JUAN JOSÉ RODRÍGUEZ / Las Nueve Esquinas / San Luis Potosí, S.L.P.
A la luz de las numerosas reformas a sus estatutos y reglamentos aprobadas sin mucho ruido mediático por el Consejo Político Nacional en su última sesión celebrada el pasado viernes 8, a propuesta de su presidente César Camacho Quiroz, el Partido Revolucionario Institucional dispondrá de nuevos métodos y mecanismos para la postulación de candidatos a cargos de elección popular que estará llevando a cabo entre finales de este año y principios del próximo.

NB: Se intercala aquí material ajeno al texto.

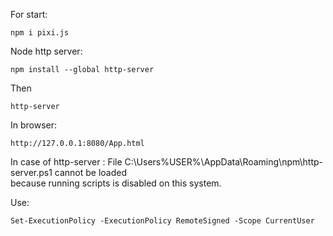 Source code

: For start:
    
    npm i pixi.js

Node http server:

    npm install --global http-server

Then
 
    http-server

In browser:

    http://127.0.0.1:8080/App.html


In case of
http-server : File C:\Users\%USER%\AppData\Roaming\npm\http-server.ps1 cannot be loaded        
because running scripts is disabled on this system.

Use:

    Set-ExecutionPolicy -ExecutionPolicy RemoteSigned -Scope CurrentUser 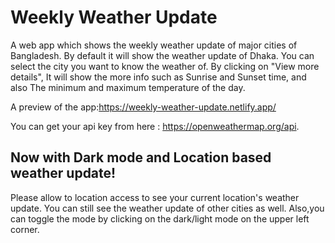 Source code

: # Weekly Weather Update

A web app which shows the weekly weather update of major cities of Bangladesh.
By default it will show the weather update of Dhaka. You can select the city you want to know the weather of.
By clicking on "View more details", It will show the more info such as Sunrise and Sunset time, and also The minimum and maximum temperature of the day.

A preview of the app:https://weekly-weather-update.netlify.app/

You can get your api key from here : https://openweathermap.org/api.

## Now with Dark mode and Location based weather update!

Please allow to location access to see your current location's weather update. You can still see the weather update of other cities as well.
Also,you can toggle the mode by clicking on the dark/light mode on the upper left corner.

Una de esas modificaciones apunta en el sentido de centralizar al máximo la selección de candidatos a diputados de mayoría relativa, tanto federales como locales, poniéndola en manos de una reducida comisión cuyos integrantes serán designados en su momento por los consejos políticos nacional y estatales. Es obvio, nos parece, que el verdadero interés de los altos mandos priístas está puesto en las diputaciones federales, pero habría sido muy incongruente excluir del nuevo método a las locales.
Esta novedad procedimental, muy de estilo mexiquense, que a ver qué tan bien funciona en su aplicación, consiste en la introducción de un nuevo método de postulación denominado “Por Comisión para la Postulación de Candidatos”, que se agrega a los dos de siempre: Elección Directa por la Militancia y Convención de Delegados. Subsiste el de Usos y Costumbres, que sólo aplica para el nivel municipal y en zonas indígenas.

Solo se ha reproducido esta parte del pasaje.